Requests

TrainIIDReqBody

Fields:

  • training_data: the raw bytes representing the training data. Is a CSV file as a sting. Should not be accessed directly.
  • feature_types: the columns in the training data.
  • target: the target Column.
  • folds: the number of folds during cross validation.
  • validation_data: the optional raw bytes representing the validation data. Should not be accessed directly.
  • holdout_data: the optional raw bytes representing the holdout data. Should not be accessed directly.
  • fold_assignment_column: an optional field denoting a column representing the fold that each row belongs to. If empty, exodusutils will cut the cv folds by taking the modulo by folds to the row indices.

Methods:

  • get_feature_names: returns the names of the columns.
  • get_training_df: returns the parsed pandas DataFrame generated from the bytes in training_data.
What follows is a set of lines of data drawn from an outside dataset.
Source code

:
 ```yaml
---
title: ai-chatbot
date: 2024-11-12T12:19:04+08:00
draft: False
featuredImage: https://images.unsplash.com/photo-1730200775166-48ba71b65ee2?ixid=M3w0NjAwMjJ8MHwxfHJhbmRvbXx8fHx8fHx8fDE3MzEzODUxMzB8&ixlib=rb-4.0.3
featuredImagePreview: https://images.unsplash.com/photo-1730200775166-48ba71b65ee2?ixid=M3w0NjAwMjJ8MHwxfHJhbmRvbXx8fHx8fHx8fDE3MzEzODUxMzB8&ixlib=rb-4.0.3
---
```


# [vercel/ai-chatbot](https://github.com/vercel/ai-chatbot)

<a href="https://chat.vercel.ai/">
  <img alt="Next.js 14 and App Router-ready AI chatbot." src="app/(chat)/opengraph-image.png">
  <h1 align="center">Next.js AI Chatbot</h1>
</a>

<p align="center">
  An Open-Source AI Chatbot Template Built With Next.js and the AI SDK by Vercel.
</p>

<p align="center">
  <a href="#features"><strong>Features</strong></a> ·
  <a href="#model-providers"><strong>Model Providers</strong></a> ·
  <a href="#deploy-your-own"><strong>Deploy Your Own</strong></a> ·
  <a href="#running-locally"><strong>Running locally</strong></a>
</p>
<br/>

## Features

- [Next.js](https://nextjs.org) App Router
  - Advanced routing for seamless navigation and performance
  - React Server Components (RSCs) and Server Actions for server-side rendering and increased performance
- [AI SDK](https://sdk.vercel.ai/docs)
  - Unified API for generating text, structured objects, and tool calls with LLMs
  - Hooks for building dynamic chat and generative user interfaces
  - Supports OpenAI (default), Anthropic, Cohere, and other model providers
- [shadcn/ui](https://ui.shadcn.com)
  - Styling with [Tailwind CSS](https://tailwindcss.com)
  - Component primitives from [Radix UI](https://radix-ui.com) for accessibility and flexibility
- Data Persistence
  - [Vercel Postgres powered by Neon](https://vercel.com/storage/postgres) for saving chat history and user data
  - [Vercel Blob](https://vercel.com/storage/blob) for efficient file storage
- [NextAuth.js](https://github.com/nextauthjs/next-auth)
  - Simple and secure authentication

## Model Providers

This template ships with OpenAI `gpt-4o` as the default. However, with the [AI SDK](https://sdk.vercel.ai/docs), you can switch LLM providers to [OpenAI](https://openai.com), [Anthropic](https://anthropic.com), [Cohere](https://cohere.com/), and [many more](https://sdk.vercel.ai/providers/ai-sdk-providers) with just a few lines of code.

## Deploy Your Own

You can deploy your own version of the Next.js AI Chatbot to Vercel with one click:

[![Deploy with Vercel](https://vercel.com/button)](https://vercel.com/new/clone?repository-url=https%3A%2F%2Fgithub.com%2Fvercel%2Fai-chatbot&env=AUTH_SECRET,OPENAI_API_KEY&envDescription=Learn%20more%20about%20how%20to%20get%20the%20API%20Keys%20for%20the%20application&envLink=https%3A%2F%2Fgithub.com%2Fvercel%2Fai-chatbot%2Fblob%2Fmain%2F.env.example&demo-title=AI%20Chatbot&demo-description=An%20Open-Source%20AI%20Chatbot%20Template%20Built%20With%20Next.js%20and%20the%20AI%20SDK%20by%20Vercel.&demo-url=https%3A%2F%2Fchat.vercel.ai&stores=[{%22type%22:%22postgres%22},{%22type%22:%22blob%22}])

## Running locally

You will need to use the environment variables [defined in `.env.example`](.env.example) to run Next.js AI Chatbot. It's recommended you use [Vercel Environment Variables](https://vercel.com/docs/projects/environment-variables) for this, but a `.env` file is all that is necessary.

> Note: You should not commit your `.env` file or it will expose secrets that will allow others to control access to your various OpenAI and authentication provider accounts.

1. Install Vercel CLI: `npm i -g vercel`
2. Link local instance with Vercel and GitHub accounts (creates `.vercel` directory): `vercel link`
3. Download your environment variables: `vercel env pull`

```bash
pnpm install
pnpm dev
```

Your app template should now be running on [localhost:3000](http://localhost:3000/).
Note that the data types of the columns will correspond to the ones specified in feature_types.
  • get_validation_data: returns the parsed pandas DataFrame generated from the bytes in validation_data, or None if there's no validation data.
  • get_holdout_data: returns the parsed pandas DataFrame generated from the bytes in holdout_data, or None if there's no holdout data.

PredictReqBody

Fields:

  • model_id: the ID of the model you want to predict with.
  • data: the raw bytes representing the prediction data. Is a JSON string. Should not be accessed directly.
  • threshold: the threshold for classification predictions.
  • keep_columns: the columns to keep in the prediction results.

Methods:

  • get_prediction_df: takes in a list of Columns, and returns a pandas DataFrame representing the prediction data. The list of Column should be stored into MongoDB once training is completed.